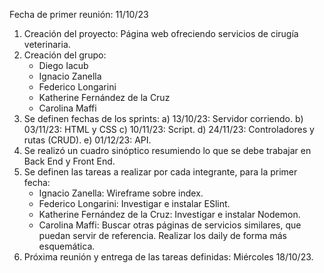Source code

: Fecha de primer reunión: 11/10/23
1) Creación del proyecto: Página web ofreciendo servicios de cirugía veterinaria.
2) Creación del grupo:
   - Diego Iacub
   - Ignacio Zanella
   - Federico Longarini
   - Katherine Fernández de la Cruz
   - Carolina Maffi
3) Se definen fechas de los sprints:
   a) 13/10/23: Servidor corriendo.
   b) 03/11/23: HTML y CSS
   c) 10/11/23: Script.
   d) 24/11/23: Controladores y rutas (CRUD).
   e) 01/12/23: API.
4) Se realizó un cuadro sinóptico resumiendo lo que se debe trabajar en Back End y Front End.
5) Se definen las tareas a realizar por cada integrante, para la primer fecha: 
   - Ignacio Zanella: Wireframe sobre index.
   - Federico Longarini: Investigar e instalar ESlint.
   - Katherine Fernández de la Cruz: Investigar e instalar Nodemon.
   - Carolina Maffi: Buscar otras páginas de servicios similares, que puedan servir de referencia. Realizar los daily de forma más esquemática.
6) Próxima reunión y entrega de las tareas definidas: Miércoles 18/10/23.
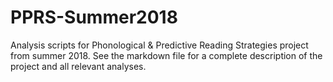 # PPRS-Summer2018
Analysis scripts for Phonological & Predictive Reading Strategies project from summer 2018. See the markdown file for a complete description of the project and all relevant analyses.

### WHAT IS NEEDED
Quote the entries in full. Any image among them is to be omitted from the copy.

### ANSWER BOX
Source code

: Fecha de primer reunión: 11/10/23
1) Creación del proyecto: Página web ofreciendo servicios de cirugía veterinaria.
2) Creación del grupo:
   - Diego Iacub
   - Ignacio Zanella
   - Federico Longarini
   - Katherine Fernández de la Cruz
   - Carolina Maffi
3) Se definen fechas de los sprints:
   a) 13/10/23: Servidor corriendo.
   b) 03/11/23: HTML y CSS
   c) 10/11/23: Script.
   d) 24/11/23: Controladores y rutas (CRUD).
   e) 01/12/23: API.
4) Se realizó un cuadro sinóptico resumiendo lo que se debe trabajar en Back End y Front End.
5) Se definen las tareas a realizar por cada integrante, para la primer fecha: 
   - Ignacio Zanella: Wireframe sobre index.
   - Federico Longarini: Investigar e instalar ESlint.
   - Katherine Fernández de la Cruz: Investigar e instalar Nodemon.
   - Carolina Maffi: Buscar otras páginas de servicios similares, que puedan servir de referencia. Realizar los daily de forma más esquemática.
6) Próxima reunión y entrega de las tareas definidas: Miércoles 18/10/23.
 # PPRS-Summer2018
Analysis scripts for Phonological & Predictive Reading Strategies project from summer 2018. See the markdown file for a complete description of the project and all relevant analyses.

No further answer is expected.